Adding the Layers Together

Add theme

ggplot(data = life_exp_urb, 
  mapping = aes(x=urb_mean, 
                y=life_exp_mean, 
                color = type))+
  geom_point()+
  geom_smooth(method = "lm")+
  scale_color_viridis_d()+
  facet_wrap(vars(type), ncol = 1)+
  labs(title = "Health and Urbanization",
       x = "Urbanization",
       y = "Life Expectancy",
       color = "Continent",
       size = "Population")+
  theme_bw()

Adding the Layers Together

Modify the theme

ggplot(data = life_exp_urb, 
  mapping = aes(x=urb_mean, 
                y=life_exp_mean, 
                color = type))+
  geom_point()+
  geom_smooth(method = "lm")+
  scale_color_viridis_d()+
  facet_wrap(vars(type), ncol = 1)+
  labs(title = "Health and Urbanization",
       x = "Urbanization",
       y = "Life Expectancy",
       color = "Continent",
       size = "Population")+
  theme_bw()+
  theme(legend.position = "bottom",
        plot.title = element_text(face = "bold"))

Describing graphs with grammar

We can map life expectancy to the x-axis, add a histogram with bins, fill and facet by continent

ggplot(data = life_exp_urb, 
       mapping = aes(x = life_exp_mean,
                     fill = type)) +
  geom_histogram(binwidth = 5, 
                 color = "white") +
  guides(fill = "none") +  # Turn off legend
  facet_wrap(vars(type))

What is a histogram?

Histograms allow us to better understand how frequently or infrequently certain values occur in our dataset.

Imagine a set of values that are spaced out along a number line.

What is a histogram?

To construct a histogram, a section of the number line is divided into equal chunks, called bins.

Next, count how many data points sit inside each bin, and draw bars, one for each bin

The heights of the weights correspond to the number of data points.

What is a histogram?

Label the data (in the example below each data point is an SAT score)

Draw in a y-axis which counts the number of data points in each bin

Finally label your bins.

What is a histogram?

This how it all looks together

What is a histogram?

And these are three histograms applied to our data.
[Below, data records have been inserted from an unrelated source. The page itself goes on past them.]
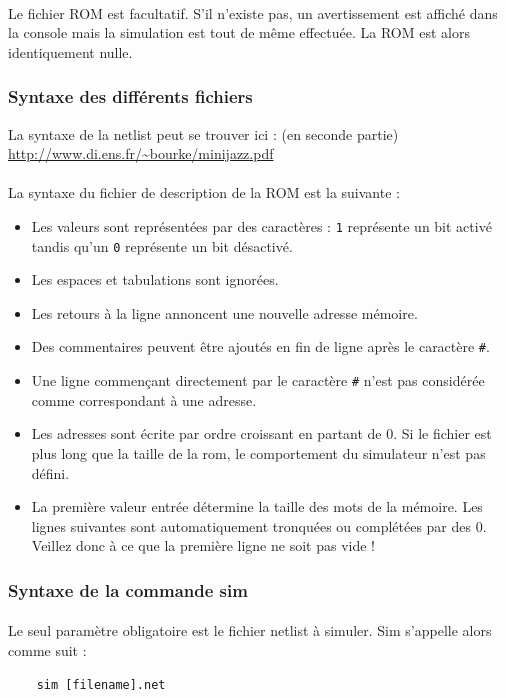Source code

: \documentclass{article}
\begin{document}
\paragraph{}Le fichier ROM est facultatif. S'il n'existe pas, un avertissement est affiché dans la console mais la simulation est tout de même effectuée. La ROM est alors identiquement nulle.


\subsubsection{Syntaxe des différents fichiers}
La syntaxe de la netlist peut se trouver ici : (en seconde partie)\\
\url{http://www.di.ens.fr/~bourke/minijazz.pdf}

\paragraph{}La syntaxe du fichier de description de la ROM est la suivante :
\begin{itemize}
	\item Les valeurs sont représentées par des caractères : \texttt1 représente un bit activé tandis qu'un \texttt0 représente un bit désactivé.
	\item Les espaces et tabulations sont ignorées.
	\item Les retours à la ligne annoncent une nouvelle adresse mémoire.
	\item Des commentaires peuvent être ajoutés en fin de ligne après le caractère \texttt\#.
	\item Une ligne commençant directement par le caractère \texttt\# n'est pas considérée comme correspondant à une adresse.
	\item Les adresses sont écrite par ordre croissant en partant de 0. Si le fichier est plus long que la taille de la rom, le comportement du simulateur n'est pas défini.
	\item La première valeur entrée détermine la taille des mots de la mémoire. Les lignes suivantes sont automatiquement tronquées ou complétées par des 0. Veillez donc à ce que la première ligne ne soit pas vide !
\end{itemize}

\subsubsection{Syntaxe de la commande sim}
\paragraph{}Le seul paramètre obligatoire est le fichier netlist à simuler. Sim s'appelle
alors comme suit :
\begin{verbatim}
	sim [filename].net
\end{verbatim}
\end{document}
ggplot(data = life_exp_urb, 
       mapping = aes(x = life_exp_mean,
                     fill = type)) +
  geom_histogram(binwidth = 5, 
                 color = "white") +
  guides(fill = "none") +  # Turn off legend
  facet_wrap(vars(type))

Describing graphs with grammar

We can map continent to the x-axis, life expectancy to the y-axis, add violin plots and semi-transparent boxplots, fill and facet by continent

ggplot(data = life_exp_urb, 
       mapping = aes(x = type,
                     y = life_exp_mean,
                     fill = type)) +
  geom_violin() +
  geom_boxplot(alpha = 0.5) +
  guides(fill = "none")  # Turn off legend

Adding a Time Dimension

library("gganimate")
#Note: you should install:
#install.packages("av")
#install.packages("magick")
#install.packages("gifski")
#install.packages("gganimate")
ggplot(merged_data_temp, aes(x = urb_yearly, 
                   y = life_exp_yearly, 
                  size = urb_yearly, 
                  color=Entity)) +
  geom_point(alpha = 0.7) +
  scale_size(range = c(2, 12)) +
  guides(size = "none", 
         color = "none") +
  facet_wrap(~continent)+
  scale_color_viridis_d()+
  #animate arguments
  labs(title = 'Year: {frame_time}', 
       x = 'Urbanization', 
       y = 'Life Expectancy') +
  transition_time(Year) +
  ease_aes('linear')

Adding a Time Dimension

Here is how I obtained the merged_data_temp dataframe:

#Setting path
library("dplyr")
setwd("/Users/bgpopescu/Dropbox/john_cabot/teaching/big_data/week4/data/")
#Step1: Loading the data
life_expectancy_df <- read.csv(file = './life-expectancy.csv')
urbanization_df <- read.csv(file = './share-of-population-urban.csv')
#Step2: Removing countries with no country code
weird_labels <- c("OWID_KOS", "OWID_WRL", "")
clean_life_expectancy_df<-subset(life_expectancy_df, !(Code %in% weird_labels))
#Step3: Changing variable name
names(clean_life_expectancy_df)[names(clean_life_expectancy_df)=="Life.expectancy.at.birth..historical."]<-"life_exp_yearly"
#Step4: Keeping only relevant vars
clean_life_expectancy_df2<-subset(clean_life_expectancy_df, selec=c("Entity", "Code", "Year", "life_exp_yearly"))
#Step5: Removing countries with no country code
weird_labels <- c("OWID_KOS", "OWID_WRL", "")
clean_urbanization_df<-subset(urbanization_df, !(Code %in% weird_labels))
#Step6: Changing variable name
names(clean_urbanization_df)[names(clean_urbanization_df)=="Urban.population....of.total.population."]<-"urb_yearly"
#Step7: Keeping only relevant vars
clean_urbanization_df2<-subset(clean_urbanization_df, selec=c("Code", "Year", "urb_yearly"))
#Step8: Performing a merge
merged_data_temp<-left_join(clean_life_expectancy_df2, clean_urbanization_df2, by = c("Code"="Code",
                                                         "Year"="Year"))
#Step9: Removing NAs
merged_data_temp<-merged_data_temp[complete.cases(merged_data_temp), ]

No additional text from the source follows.